Salvatore Parolisi, 14 anni dopo l’uccisione di Melania Rea: permessi premio, lavoro in parrocchia e rapporto con la figlia
Salvatore Parolisi, 14 anni dopo l’uccisione di Melania Rea, sconta condanna a 20 anni. Lavora in parrocchia e ha relazione con figlia che ha cambiato cognome.

Quattordici anni dopo l’uccisione di Melania Rea, Salvatore Parolisi sconta una condanna a 20 anni di carcere. L’omicidio, avvenuto nel 2011 a Ripe di Civitella, ha scosso l’opinione pubblica e ha segnato un episodio drammatico di femminicidio. La donna, all’epoca madre di 18 mesi, fu trovata senza vita nel bosco delle casermette, vittima di 35 coltellate. L’uomo che aveva giurato amore eterno a Melania, Parolisi, l’ha uccisa in un dolo d’impeto, lasciandola a terra agonizzata. L’arma non è mai stata ritrovata, né è stato identificato l’uomo, probabilmente di mezza età con accento teramano, che ha permesso il ritrovamento del corpo con una telefonata anonima al 113.
La condanna e la pena
Parolisi, ex caporal maggiore, fu arrestato il 19 luglio 2011 e processato con rito abbreviato. Fu condannato all’ergastolo in primo grado, ma la pena fu ridotta a 30 anni dalla Corte d’assise d’appello dell’Aquila. La Cassazione, nel 2016, escluse l’aggravante della crudeltà e affidò la rivalutazione della pena ai giudici d’appello di Perugia. A carico di Parolisi, nel 2016, una condanna definitiva a 20 anni di carcere.
La pena è stata ridotta, ma il passato non è stato cancellato. Il carcere ha rappresentato un periodo di isolamento e riflessione per Parolisi, durante il quale ha ottenuto permessi premio e ha iniziato a svolgere attività in parrocchia. Questo lavoro, pur non essendo un’attività legale, rappresenta un tentativo di reinserimento sociale e di mantenere un contatto con la società.
La relazione con la figlia
La figlia, Vittoria, all’epoca aveva 18 mesi e oggi ha deciso di cambiare cognome, allontanandosi dal padre. Nonostante la condanna, Parolisi ha trovato un modo per rimanere in contatto con la figlia, pur mantenendo una distanza emotiva. La sua relazione con Vittoria è rimasta complessa e segnata dal dolore. La decisione di cambiare cognome rappresenta un atto di rifiuto e di distanza, simbolo del trauma subito.
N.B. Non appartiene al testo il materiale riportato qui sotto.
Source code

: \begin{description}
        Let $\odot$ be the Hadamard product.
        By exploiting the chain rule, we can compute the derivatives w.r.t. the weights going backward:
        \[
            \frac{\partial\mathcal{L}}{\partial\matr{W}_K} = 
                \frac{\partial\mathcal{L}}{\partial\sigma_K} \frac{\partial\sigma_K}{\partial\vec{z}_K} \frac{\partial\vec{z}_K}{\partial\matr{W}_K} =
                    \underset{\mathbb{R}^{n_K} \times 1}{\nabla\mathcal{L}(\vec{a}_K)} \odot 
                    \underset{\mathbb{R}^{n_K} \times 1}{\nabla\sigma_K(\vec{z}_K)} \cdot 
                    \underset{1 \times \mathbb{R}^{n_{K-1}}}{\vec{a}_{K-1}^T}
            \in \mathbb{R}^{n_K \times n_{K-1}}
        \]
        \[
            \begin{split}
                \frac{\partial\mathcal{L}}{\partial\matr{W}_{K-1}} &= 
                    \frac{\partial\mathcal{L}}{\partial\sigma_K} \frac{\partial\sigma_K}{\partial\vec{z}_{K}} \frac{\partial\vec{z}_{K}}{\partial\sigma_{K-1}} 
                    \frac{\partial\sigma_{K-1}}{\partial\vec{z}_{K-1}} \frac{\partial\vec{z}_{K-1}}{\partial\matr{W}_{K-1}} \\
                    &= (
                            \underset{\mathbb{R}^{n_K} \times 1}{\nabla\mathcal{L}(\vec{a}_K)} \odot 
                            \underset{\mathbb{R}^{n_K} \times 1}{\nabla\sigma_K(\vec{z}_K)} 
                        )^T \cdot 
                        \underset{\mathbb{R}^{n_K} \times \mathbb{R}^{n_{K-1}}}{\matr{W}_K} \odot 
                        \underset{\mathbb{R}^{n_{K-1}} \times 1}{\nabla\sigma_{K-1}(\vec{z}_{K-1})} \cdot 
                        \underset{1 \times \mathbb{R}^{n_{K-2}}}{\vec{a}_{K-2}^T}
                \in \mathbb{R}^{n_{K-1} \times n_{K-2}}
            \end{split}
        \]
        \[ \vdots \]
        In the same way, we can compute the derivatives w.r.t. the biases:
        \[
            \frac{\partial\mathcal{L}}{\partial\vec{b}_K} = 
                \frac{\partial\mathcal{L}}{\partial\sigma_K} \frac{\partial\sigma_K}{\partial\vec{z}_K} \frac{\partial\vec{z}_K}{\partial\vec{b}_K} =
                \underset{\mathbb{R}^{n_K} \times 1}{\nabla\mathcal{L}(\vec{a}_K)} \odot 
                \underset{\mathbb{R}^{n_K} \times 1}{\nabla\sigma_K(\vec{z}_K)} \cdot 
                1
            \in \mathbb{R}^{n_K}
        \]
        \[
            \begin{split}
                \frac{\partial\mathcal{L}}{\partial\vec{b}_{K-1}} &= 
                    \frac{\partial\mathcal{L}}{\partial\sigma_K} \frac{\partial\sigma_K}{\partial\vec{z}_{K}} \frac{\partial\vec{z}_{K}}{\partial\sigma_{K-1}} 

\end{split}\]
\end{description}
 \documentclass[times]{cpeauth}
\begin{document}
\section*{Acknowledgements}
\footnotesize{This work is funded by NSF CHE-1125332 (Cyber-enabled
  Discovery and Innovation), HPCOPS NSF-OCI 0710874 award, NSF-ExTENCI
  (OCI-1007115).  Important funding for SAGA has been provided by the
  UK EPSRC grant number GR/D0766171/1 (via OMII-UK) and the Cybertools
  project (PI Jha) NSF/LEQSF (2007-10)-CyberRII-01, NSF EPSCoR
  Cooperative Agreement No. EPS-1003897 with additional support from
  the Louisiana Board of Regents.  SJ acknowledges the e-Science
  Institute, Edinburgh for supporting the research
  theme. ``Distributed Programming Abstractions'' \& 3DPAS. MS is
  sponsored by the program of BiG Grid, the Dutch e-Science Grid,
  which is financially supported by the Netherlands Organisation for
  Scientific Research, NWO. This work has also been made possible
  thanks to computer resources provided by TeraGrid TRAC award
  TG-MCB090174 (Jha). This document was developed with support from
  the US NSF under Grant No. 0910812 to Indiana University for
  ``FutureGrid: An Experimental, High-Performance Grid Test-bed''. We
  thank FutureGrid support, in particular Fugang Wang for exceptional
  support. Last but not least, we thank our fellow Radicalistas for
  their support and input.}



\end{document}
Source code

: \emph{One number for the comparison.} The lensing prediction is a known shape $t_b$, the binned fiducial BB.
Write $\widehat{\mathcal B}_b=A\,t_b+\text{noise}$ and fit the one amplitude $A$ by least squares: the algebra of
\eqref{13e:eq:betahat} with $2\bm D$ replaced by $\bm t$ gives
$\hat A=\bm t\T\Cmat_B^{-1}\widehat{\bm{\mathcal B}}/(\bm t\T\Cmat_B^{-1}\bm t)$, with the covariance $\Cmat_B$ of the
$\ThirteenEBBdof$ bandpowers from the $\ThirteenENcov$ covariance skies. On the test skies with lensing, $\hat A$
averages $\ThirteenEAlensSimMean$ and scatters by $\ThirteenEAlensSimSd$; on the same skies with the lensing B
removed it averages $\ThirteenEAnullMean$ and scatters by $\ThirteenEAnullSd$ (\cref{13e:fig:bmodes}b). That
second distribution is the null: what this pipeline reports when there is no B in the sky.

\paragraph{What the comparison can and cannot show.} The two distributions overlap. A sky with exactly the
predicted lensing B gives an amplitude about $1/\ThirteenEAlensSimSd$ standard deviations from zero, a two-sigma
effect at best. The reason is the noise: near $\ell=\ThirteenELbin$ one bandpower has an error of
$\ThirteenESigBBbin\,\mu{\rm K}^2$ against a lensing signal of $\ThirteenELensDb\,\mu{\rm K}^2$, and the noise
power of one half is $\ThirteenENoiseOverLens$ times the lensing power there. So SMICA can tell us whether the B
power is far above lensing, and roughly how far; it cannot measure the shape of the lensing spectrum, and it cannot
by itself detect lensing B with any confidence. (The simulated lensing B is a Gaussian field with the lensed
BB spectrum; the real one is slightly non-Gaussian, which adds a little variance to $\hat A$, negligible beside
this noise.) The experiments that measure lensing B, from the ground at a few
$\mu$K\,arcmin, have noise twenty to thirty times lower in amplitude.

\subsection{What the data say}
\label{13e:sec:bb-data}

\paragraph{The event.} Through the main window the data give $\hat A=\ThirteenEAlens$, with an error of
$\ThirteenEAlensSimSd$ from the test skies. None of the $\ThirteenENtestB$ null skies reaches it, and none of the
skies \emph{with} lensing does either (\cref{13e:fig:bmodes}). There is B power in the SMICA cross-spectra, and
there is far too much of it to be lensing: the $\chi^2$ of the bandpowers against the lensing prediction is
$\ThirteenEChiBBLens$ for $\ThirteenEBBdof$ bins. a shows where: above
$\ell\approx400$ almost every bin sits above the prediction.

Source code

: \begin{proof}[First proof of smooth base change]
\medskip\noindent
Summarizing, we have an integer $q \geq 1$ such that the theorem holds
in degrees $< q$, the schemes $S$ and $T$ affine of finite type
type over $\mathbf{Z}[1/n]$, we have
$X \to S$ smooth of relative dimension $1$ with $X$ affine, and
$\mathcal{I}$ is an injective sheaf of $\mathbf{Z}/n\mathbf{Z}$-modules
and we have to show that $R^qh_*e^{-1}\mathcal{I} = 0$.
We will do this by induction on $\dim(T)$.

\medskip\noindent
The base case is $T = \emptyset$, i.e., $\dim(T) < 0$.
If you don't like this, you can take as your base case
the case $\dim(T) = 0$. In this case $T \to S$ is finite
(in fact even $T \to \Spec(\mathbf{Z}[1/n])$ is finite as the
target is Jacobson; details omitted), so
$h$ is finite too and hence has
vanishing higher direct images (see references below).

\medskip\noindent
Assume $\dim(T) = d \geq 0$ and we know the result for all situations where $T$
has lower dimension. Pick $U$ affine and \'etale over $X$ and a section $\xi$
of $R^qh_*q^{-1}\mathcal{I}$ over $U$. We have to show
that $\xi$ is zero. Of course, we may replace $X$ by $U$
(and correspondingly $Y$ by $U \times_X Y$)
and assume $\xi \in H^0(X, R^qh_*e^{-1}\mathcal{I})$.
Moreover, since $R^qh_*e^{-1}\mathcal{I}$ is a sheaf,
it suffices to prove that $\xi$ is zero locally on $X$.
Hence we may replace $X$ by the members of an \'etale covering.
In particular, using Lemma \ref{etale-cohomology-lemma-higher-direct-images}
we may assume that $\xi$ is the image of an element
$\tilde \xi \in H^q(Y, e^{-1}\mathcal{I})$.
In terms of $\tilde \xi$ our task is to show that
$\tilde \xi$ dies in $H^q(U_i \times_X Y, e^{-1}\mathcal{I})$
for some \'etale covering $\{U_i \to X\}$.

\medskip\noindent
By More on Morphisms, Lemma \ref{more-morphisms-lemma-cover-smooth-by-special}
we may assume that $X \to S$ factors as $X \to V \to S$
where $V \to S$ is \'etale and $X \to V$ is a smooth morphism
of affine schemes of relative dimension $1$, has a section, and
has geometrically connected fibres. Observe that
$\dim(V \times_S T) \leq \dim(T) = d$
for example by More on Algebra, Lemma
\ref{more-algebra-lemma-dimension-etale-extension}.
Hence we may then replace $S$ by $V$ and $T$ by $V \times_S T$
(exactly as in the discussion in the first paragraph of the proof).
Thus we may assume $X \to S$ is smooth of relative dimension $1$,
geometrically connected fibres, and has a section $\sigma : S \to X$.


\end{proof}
La figlia ha scelto di allontanarsi, ma il padre non ha mai smesso di cercare un contatto. Il rapporto con Vittoria, pur non essendo più quello di una madre e un figlio, rimane un elemento di tensione e di emozione nella vita di Parolisi. La sua storia, pur avvenuta 14 anni fa, continua a influenzare la sua esistenza e a suscitare interesse pubblico.
La vicenda di Melania Rea è diventata un simbolo del femminicidio in Italia. La sua storia è stata ripresa in una serie tv HBO, dove Maria Esposito interpreta la vittima e Daniele Rienzo è Salvatore Parolisi. La narrazione ha reso visibile un episodio che, pur avvenuto 14 anni fa, continua a suscitare emozioni e riflessioni. La figura di Parolisi, pur non essendo mai stato condannato definitivamente per l’omicidio, rimane un caso di interesse pubblico e di dibattito sociale.